(Extracted data entries)
-- -- --

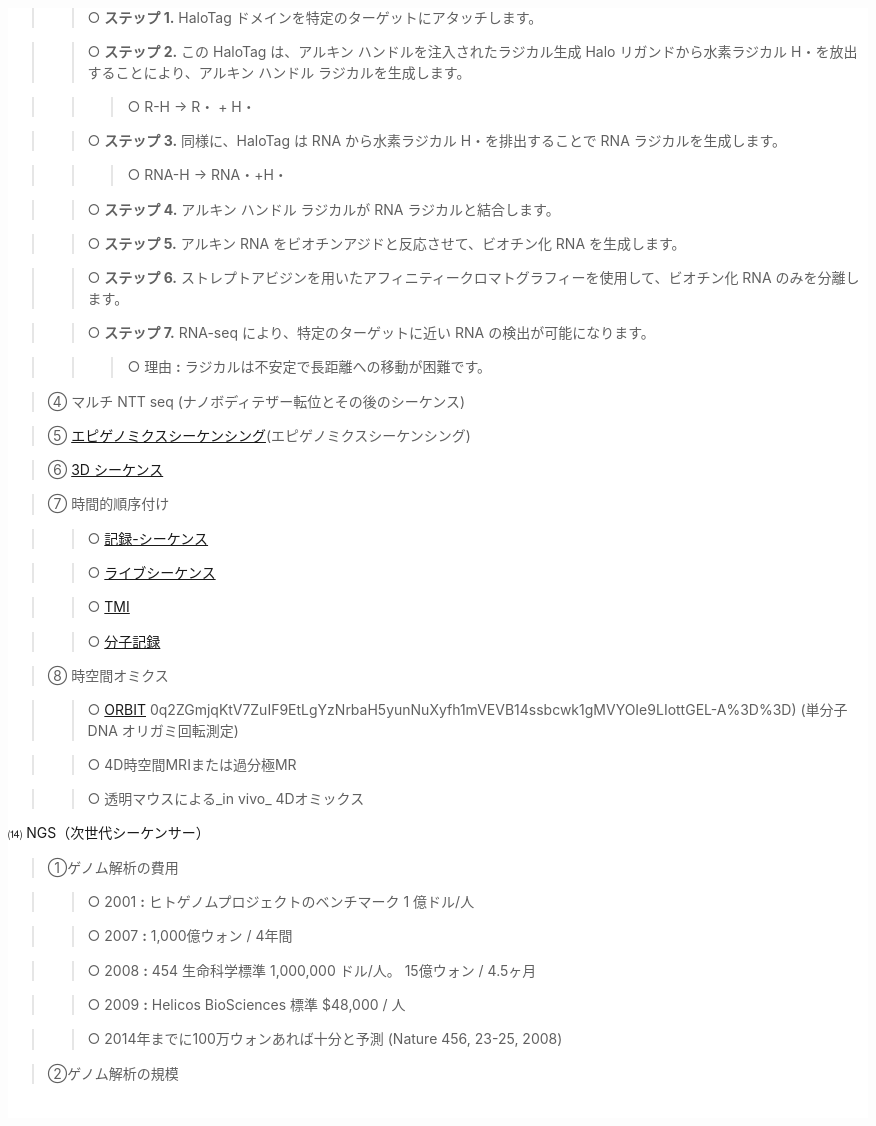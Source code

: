 >> ○ **ステップ 1.** HaloTag ドメインを特定のターゲットにアタッチします。

>> ○ **ステップ 2.** この HaloTag は、アルキン ハンドルを注入されたラジカル生成 Halo リガンドから水素ラジカル H・を放出することにより、アルキン ハンドル ラジカルを生成します。

>>> ○ R-H → R・ + H・

>> ○ **ステップ 3.** 同様に、HaloTag は RNA から水素ラジカル H・を排出することで RNA ラジカルを生成します。

>>> ○ RNA-H → RNA・+H・

>> ○ **ステップ 4.** アルキン ハンドル ラジカルが RNA ラジカルと結合します。

>> ○ **ステップ 5.** アルキン RNA をビオチンアジドと反応させて、ビオチン化 RNA を生成します。

>> ○ **ステップ 6.** ストレプトアビジンを用いたアフィニティークロマトグラフィーを使用して、ビオチン化 RNA のみを分離します。

>> ○ **ステップ 7.** RNA-seq により、特定のターゲットに近い RNA の検出が可能になります。

>>> ○ 理由 **:** ラジカルは不安定で長距離への移動が困難です。

> ④ マルチ NTT seq (ナノボディテザー転位とその後のシーケンス)

> ⑤ [エピゲノミクスシーケンシング](https://jb243.github.io/pages/6431)(エピゲノミクスシーケンシング)

> ⑥ [3D シーケンス](https://www.science.org/doi/10.1126/sciadv.abb3446?url_ver=Z39.88-2003&rfr_id=ori:rid:crossref.org&rfr_dat=cr_pub%20%200pubmed)

> ⑦ 時間的順序付け

>> ○ [記録-シーケンス](https://www.nature.com/articles/s41596-019-0253-4)

>> ○ [ライブシーケンス](https://www.nature.com/articles/s41586-022-05046-9)

>> ○ [TMI](https://www.biorxiv.org/content/10.1101/2022.08.22.504781v1.full)

>> ○ [分子記録](https://amjad.mcdb.ucla.edu/research/)

> ⑧ 時空間オミクス

>> ○ [ORBIT](https://www.nature.com/articles/s41586-019-1397-7.epdf?shared_access_token=3i3U430q2qLQV0x7sK6YBtRgN0jAjWel9jnR3ZoTv0P1z_iF2KzWeM8MdvOqRyOhVwD-UmF4piQyH4k) 0q2ZGmjqKtV7ZuIF9EtLgYzNrbaH5yunNuXyfh1mVEVB14ssbcwk1gMVYOIe9LIottGEL-A%3D%3D) (単分子 DNA オリガミ回転測定)

>> ○ 4D時空間MRIまたは過分極MR

>> ○ 透明マウスによる_in vivo_ 4Dオミックス

⒁ NGS（次世代シーケンサー）

> ①ゲノム解析の費用

>> ○ 2001 **:** ヒトゲノムプロジェクトのベンチマーク 1 億ドル/人

>> ○ 2007 **:** 1,000億ウォン / 4年間

>> ○ 2008 **:** 454 生命科学標準 1,000,000 ドル/人。 15億ウォン / 4.5ヶ月

>> ○ 2009 **:** Helicos BioSciences 標準 $48,000 / 人

>> ○ 2014年までに100万ウォンあれば十分と予測 (Nature 456, 23-25, 2008)

> ②ゲノム解析の規模

<br>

-- -- --

§ **Brief**
Please reproduce every record exactly, leaving the pictures out.

§ **Completed exercise**
Source code

: >> ○ **ステップ 1.** HaloTag ドメインを特定のターゲットにアタッチします。

>> ○ **ステップ 2.** この HaloTag は、アルキン ハンドルを注入されたラジカル生成 Halo リガンドから水素ラジカル H・を放出することにより、アルキン ハンドル ラジカルを生成します。

>>> ○ R-H → R・ + H・

>> ○ **ステップ 3.** 同様に、HaloTag は RNA から水素ラジカル H・を排出することで RNA ラジカルを生成します。

>>> ○ RNA-H → RNA・+H・

>> ○ **ステップ 4.** アルキン ハンドル ラジカルが RNA ラジカルと結合します。

>> ○ **ステップ 5.** アルキン RNA をビオチンアジドと反応させて、ビオチン化 RNA を生成します。

>> ○ **ステップ 6.** ストレプトアビジンを用いたアフィニティークロマトグラフィーを使用して、ビオチン化 RNA のみを分離します。

>> ○ **ステップ 7.** RNA-seq により、特定のターゲットに近い RNA の検出が可能になります。

>>> ○ 理由 **:** ラジカルは不安定で長距離への移動が困難です。

> ④ マルチ NTT seq (ナノボディテザー転位とその後のシーケンス)

> ⑤ [エピゲノミクスシーケンシング](https://jb243.github.io/pages/6431)(エピゲノミクスシーケンシング)

> ⑥ [3D シーケンス](https://www.science.org/doi/10.1126/sciadv.abb3446?url_ver=Z39.88-2003&rfr_id=ori:rid:crossref.org&rfr_dat=cr_pub%20%200pubmed)

> ⑦ 時間的順序付け

>> ○ [記録-シーケンス](https://www.nature.com/articles/s41596-019-0253-4)

>> ○ [ライブシーケンス](https://www.nature.com/articles/s41586-022-05046-9)

>> ○ [TMI](https://www.biorxiv.org/content/10.1101/2022.08.22.504781v1.full)

>> ○ [分子記録](https://amjad.mcdb.ucla.edu/research/)

> ⑧ 時空間オミクス

>> ○ [ORBIT](https://www.nature.com/articles/s41586-019-1397-7.epdf?shared_access_token=3i3U430q2qLQV0x7sK6YBtRgN0jAjWel9jnR3ZoTv0P1z_iF2KzWeM8MdvOqRyOhVwD-UmF4piQyH4k) 0q2ZGmjqKtV7ZuIF9EtLgYzNrbaH5yunNuXyfh1mVEVB14ssbcwk1gMVYOIe9LIottGEL-A%3D%3D) (単分子 DNA オリガミ回転測定)

>> ○ 4D時空間MRIまたは過分極MR

>> ○ 透明マウスによる_in vivo_ 4Dオミックス

⒁ NGS（次世代シーケンサー）

> ①ゲノム解析の費用

>> ○ 2001 **:** ヒトゲノムプロジェクトのベンチマーク 1 億ドル/人

>> ○ 2007 **:** 1,000億ウォン / 4年間

>> ○ 2008 **:** 454 生命科学標準 1,000,000 ドル/人。 15億ウォン / 4.5ヶ月

>> ○ 2009 **:** Helicos BioSciences 標準 $48,000 / 人

>> ○ 2014年までに100万ウォンあれば十分と予測 (Nature 456, 23-25, 2008)

> ②ゲノム解析の規模

<br>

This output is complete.